There are two things that are incredibly, unbelievably wrong with Florio's assessment that could lead to a misinterpretation of the Lynch situation. First and foremost, Lynch's "refusal to own up to it" was a legal decision protected by the Fifth Amendement of the Constitution - the right against self-incrimination. More importantly, Florio seems to be translating "refusal to own up to it" as "denial" - something Lynch clearly never did. He kept his mouth shut - again, completely legal, and never attempting to deny the accusations - and let the legal process play out. Lynch shouldn't take flack for keeping his mouth shut, because he had every right to do so. Once the investigations closed and the deal was in place, Lynch immediately released his statement admitting guilt. That's the best possible situation that could have occurred once the issue began to drag out.
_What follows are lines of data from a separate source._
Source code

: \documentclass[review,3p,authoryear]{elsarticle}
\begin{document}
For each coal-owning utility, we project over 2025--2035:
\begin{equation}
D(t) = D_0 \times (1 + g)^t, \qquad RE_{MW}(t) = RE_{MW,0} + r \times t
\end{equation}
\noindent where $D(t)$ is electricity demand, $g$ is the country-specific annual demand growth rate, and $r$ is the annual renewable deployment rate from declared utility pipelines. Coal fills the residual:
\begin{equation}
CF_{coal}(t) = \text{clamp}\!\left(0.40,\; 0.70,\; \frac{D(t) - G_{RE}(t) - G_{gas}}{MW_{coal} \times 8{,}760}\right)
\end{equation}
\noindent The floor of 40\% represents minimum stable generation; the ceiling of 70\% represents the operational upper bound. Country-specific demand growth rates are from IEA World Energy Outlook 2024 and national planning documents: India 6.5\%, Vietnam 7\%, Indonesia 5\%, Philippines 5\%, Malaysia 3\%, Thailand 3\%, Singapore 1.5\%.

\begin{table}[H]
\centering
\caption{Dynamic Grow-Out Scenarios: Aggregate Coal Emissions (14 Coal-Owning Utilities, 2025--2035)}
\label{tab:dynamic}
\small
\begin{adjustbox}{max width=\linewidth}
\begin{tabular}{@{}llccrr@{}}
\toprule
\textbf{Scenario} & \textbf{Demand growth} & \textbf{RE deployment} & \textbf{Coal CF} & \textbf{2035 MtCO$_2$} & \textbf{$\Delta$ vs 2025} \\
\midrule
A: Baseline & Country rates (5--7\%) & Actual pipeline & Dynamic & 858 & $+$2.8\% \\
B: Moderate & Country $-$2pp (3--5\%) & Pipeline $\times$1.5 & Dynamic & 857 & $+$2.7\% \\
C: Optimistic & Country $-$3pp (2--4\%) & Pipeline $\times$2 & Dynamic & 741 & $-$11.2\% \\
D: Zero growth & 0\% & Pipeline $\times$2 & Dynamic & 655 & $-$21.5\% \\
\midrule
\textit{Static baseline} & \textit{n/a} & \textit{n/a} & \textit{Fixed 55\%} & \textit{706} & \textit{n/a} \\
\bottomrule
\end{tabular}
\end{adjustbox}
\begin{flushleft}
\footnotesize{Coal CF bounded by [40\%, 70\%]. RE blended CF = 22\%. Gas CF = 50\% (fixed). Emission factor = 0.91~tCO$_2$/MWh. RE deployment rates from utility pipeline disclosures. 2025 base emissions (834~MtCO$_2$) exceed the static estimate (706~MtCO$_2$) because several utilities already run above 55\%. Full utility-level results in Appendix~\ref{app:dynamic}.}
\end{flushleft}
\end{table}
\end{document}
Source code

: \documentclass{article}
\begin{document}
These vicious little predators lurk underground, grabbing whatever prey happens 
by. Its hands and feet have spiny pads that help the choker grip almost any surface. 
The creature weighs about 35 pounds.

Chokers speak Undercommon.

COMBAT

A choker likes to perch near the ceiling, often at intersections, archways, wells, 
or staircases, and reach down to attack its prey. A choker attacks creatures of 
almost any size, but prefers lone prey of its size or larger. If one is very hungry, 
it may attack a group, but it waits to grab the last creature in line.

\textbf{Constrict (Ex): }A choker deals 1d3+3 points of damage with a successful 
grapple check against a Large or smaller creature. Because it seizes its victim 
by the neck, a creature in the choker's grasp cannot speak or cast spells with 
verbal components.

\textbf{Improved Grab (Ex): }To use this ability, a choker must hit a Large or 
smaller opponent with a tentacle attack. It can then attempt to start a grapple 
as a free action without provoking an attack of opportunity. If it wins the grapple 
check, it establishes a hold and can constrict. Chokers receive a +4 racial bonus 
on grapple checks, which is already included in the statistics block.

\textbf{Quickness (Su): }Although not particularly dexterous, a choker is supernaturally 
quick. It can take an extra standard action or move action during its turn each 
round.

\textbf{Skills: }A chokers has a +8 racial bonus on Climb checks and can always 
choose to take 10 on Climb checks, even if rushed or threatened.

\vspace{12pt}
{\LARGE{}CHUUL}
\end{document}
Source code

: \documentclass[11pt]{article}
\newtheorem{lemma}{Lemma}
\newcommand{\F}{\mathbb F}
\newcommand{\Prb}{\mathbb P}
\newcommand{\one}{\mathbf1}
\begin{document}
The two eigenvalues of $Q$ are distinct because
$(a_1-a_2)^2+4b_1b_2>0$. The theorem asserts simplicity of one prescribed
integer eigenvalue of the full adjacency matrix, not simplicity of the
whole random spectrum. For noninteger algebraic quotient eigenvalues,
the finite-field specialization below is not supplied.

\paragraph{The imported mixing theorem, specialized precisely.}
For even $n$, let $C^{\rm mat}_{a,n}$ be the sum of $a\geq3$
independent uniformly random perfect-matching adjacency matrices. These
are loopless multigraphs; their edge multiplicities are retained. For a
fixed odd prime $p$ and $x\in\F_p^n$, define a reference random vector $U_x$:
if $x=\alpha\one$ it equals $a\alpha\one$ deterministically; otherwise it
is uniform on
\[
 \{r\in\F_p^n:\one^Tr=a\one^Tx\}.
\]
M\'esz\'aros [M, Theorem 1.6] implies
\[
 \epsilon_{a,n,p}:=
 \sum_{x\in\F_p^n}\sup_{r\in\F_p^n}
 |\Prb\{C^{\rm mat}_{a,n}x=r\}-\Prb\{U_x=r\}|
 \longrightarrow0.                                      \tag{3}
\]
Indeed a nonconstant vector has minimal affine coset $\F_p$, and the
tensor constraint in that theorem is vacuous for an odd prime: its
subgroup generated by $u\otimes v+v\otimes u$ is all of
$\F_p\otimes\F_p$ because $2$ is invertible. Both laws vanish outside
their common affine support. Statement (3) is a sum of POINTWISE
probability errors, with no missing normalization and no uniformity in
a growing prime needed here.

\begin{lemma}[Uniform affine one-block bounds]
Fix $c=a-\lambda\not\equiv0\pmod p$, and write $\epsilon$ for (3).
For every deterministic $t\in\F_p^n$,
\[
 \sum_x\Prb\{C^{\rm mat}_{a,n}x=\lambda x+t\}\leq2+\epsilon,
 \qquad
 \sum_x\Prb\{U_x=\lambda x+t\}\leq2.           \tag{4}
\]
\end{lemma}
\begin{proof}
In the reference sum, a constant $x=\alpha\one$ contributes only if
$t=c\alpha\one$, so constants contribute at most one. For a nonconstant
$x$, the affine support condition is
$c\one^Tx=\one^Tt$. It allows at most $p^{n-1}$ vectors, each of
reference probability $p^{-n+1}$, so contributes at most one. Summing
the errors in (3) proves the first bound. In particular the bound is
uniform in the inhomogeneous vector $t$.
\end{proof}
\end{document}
Secondly - let's not mistake Lynch's legal issues as something that is damaging to the league's reputation. There was never any evidence presented that Lynch was intoxicated, and it's a bit cynical to assume that - especially since Lynch was spotted drinking water at bars that evening. Outside of Buffalo and PFT, Lynch's story has been virtually a non-factor. Meanwhile, Bears RB Cedric Benson is busted twice on alcohol-related charges, released by his team, and also lives with the fact that he's a Top-5 bust. That's All-Turd Hall of Fame. But Lynch gets ragged on because of an unfair public perception pushed forward by people like Mike Florio.
It's time to let go. Lynch received a very minor punishment, has issued a public apology, and it's assumed he'll receive more light punishment from the team and perhaps the league (that's still to be decided). Please don't misunderstand me, either - I'm not defending Lynch's actions. He made a horrible error, and deserves the punishment he's gotten. But it was an accident. He deserves the negative press for that accident. Everything after was done by the letter of the law. The kid's made his mistake; it's time to forgive him, move on, and hope he keeps his nose clean from this point forward.